WHAT YOU ARE ASKED TO DO: From the listing below, copy each line that holds "footnote".
= = =
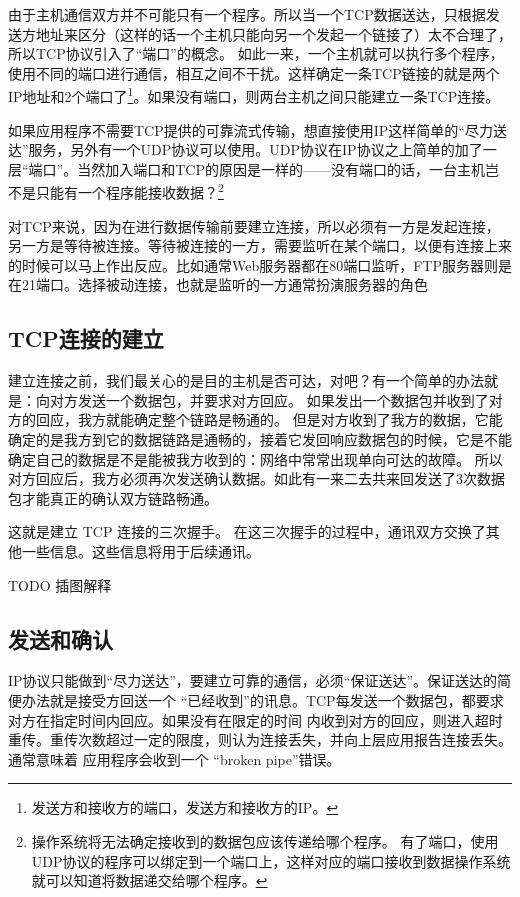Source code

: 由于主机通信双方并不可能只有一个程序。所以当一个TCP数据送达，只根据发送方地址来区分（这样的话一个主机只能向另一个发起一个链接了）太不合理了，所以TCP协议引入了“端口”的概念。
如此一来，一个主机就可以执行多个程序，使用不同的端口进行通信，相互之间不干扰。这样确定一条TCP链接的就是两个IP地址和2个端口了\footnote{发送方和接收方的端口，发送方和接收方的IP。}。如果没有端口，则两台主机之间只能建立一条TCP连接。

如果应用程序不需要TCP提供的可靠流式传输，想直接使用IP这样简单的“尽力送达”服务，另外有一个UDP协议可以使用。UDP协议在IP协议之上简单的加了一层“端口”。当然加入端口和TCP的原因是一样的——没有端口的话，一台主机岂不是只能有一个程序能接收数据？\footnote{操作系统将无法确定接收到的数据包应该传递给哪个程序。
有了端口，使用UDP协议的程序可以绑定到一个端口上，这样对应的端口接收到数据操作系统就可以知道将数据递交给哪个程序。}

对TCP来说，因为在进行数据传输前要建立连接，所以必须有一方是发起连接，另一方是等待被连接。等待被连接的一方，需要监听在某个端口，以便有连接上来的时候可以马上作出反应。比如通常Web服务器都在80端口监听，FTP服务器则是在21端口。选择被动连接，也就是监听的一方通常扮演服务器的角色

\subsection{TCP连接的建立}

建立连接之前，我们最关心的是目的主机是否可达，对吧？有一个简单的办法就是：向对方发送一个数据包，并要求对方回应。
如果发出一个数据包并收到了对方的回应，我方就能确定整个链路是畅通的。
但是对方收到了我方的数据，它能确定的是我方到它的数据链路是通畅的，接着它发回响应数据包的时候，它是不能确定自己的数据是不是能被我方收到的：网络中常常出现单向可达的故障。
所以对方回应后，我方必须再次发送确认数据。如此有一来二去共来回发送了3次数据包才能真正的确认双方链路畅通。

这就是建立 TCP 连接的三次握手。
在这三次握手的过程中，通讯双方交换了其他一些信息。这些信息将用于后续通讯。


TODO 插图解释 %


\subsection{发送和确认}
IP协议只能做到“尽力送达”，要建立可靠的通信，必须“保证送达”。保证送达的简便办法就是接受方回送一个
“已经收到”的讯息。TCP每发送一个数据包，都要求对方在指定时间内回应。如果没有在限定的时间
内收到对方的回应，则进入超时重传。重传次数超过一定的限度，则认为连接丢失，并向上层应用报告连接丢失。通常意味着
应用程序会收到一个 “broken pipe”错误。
= = =
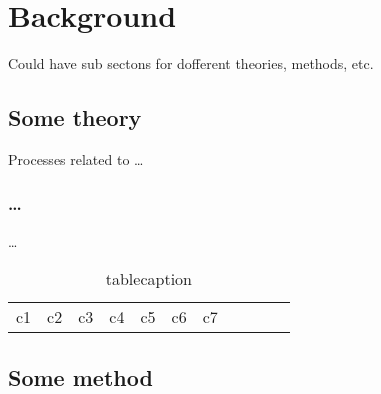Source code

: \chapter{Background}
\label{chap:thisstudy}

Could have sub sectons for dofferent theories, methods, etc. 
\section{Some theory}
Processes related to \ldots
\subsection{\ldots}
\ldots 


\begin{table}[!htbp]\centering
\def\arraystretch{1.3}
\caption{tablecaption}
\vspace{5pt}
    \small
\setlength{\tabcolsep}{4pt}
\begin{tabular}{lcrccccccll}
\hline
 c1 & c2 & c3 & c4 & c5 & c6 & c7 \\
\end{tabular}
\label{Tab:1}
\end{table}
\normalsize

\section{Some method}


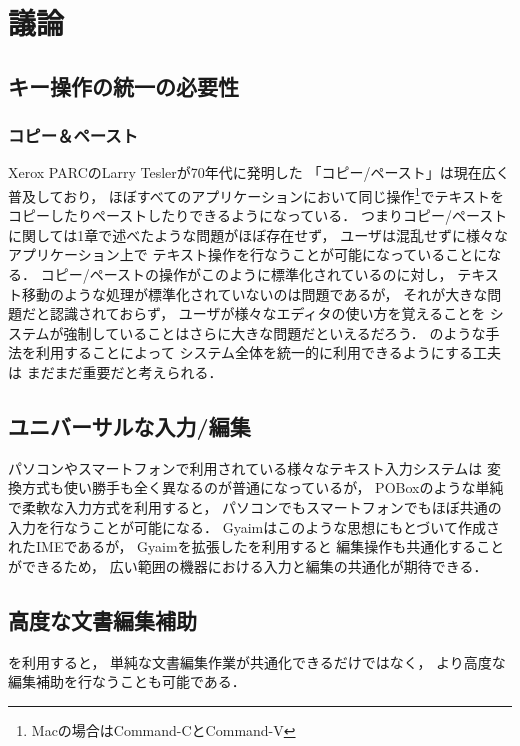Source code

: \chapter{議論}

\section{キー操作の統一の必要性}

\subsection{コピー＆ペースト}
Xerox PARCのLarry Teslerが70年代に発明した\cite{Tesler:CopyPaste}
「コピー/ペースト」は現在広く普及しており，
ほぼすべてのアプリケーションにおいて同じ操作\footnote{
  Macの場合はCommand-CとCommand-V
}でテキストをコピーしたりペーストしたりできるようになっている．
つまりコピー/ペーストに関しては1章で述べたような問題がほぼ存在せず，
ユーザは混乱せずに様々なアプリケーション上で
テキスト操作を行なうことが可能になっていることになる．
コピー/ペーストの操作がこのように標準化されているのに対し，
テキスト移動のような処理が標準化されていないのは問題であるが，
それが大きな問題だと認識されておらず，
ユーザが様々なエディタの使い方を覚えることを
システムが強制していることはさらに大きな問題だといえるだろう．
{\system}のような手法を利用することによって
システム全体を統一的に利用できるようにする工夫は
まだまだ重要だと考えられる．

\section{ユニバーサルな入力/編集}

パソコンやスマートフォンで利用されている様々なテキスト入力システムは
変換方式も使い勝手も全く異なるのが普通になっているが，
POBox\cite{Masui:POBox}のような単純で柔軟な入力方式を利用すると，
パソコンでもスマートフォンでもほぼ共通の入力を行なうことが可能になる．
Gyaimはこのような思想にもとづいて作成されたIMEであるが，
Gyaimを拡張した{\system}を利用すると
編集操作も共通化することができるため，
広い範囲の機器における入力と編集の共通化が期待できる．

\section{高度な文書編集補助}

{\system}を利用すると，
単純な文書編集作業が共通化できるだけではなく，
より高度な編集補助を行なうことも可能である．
= = =
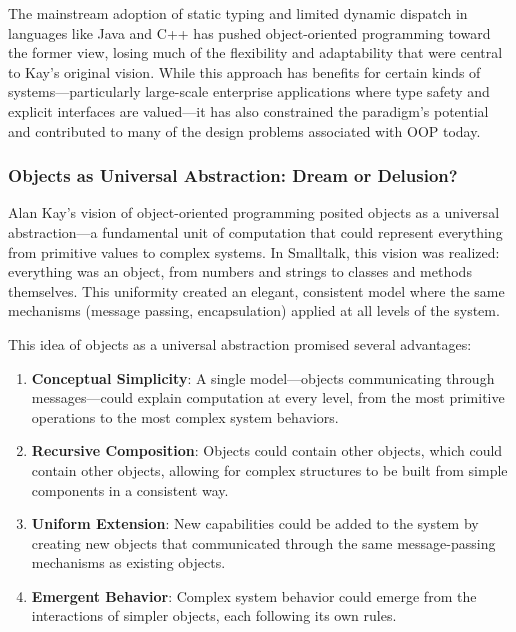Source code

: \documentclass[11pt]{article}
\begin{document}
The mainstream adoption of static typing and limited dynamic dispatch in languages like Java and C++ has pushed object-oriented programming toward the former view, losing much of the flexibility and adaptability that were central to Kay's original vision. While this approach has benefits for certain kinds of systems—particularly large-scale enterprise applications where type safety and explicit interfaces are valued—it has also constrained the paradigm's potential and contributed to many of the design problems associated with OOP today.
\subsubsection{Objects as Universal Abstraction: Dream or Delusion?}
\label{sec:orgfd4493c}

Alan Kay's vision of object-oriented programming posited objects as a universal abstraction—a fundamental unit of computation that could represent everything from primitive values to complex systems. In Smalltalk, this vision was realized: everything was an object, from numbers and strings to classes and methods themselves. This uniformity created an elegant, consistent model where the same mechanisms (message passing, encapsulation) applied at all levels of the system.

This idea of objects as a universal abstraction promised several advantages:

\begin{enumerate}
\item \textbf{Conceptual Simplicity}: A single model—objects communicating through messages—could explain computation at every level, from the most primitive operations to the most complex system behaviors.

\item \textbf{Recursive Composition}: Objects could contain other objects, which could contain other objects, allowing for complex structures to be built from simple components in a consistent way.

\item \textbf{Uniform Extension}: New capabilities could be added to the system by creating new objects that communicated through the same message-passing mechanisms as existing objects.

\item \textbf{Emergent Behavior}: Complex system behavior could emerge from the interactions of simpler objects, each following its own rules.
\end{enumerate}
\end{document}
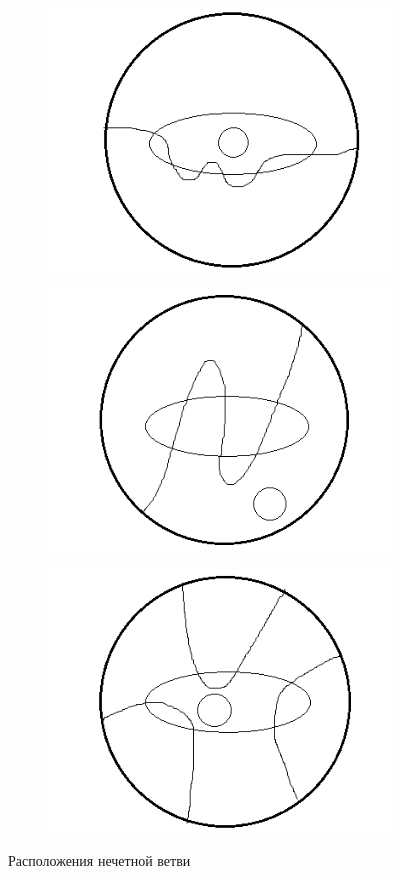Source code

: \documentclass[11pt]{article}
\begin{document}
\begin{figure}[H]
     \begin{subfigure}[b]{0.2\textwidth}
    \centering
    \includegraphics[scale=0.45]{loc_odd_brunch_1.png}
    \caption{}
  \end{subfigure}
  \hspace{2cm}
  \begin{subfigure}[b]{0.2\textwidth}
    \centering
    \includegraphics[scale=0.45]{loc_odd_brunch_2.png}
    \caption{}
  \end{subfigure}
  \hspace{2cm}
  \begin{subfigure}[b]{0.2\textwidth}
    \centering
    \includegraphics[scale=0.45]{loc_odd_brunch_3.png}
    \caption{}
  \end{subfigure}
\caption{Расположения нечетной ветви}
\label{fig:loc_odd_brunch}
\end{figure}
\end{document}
= = =
OUTPUT FOR THIS TASK:
如此一来，一个主机就可以执行多个程序，使用不同的端口进行通信，相互之间不干扰。这样确定一条TCP链接的就是两个IP地址和2个端口了\footnote{发送方和接收方的端口，发送方和接收方的IP。}。如果没有端口，则两台主机之间只能建立一条TCP连接。
如果应用程序不需要TCP提供的可靠流式传输，想直接使用IP这样简单的“尽力送达”服务，另外有一个UDP协议可以使用。UDP协议在IP协议之上简单的加了一层“端口”。当然加入端口和TCP的原因是一样的——没有端口的话，一台主机岂不是只能有一个程序能接收数据？\footnote{操作系统将无法确定接收到的数据包应该传递给哪个程序。
ほぼすべてのアプリケーションにおいて同じ操作\footnote{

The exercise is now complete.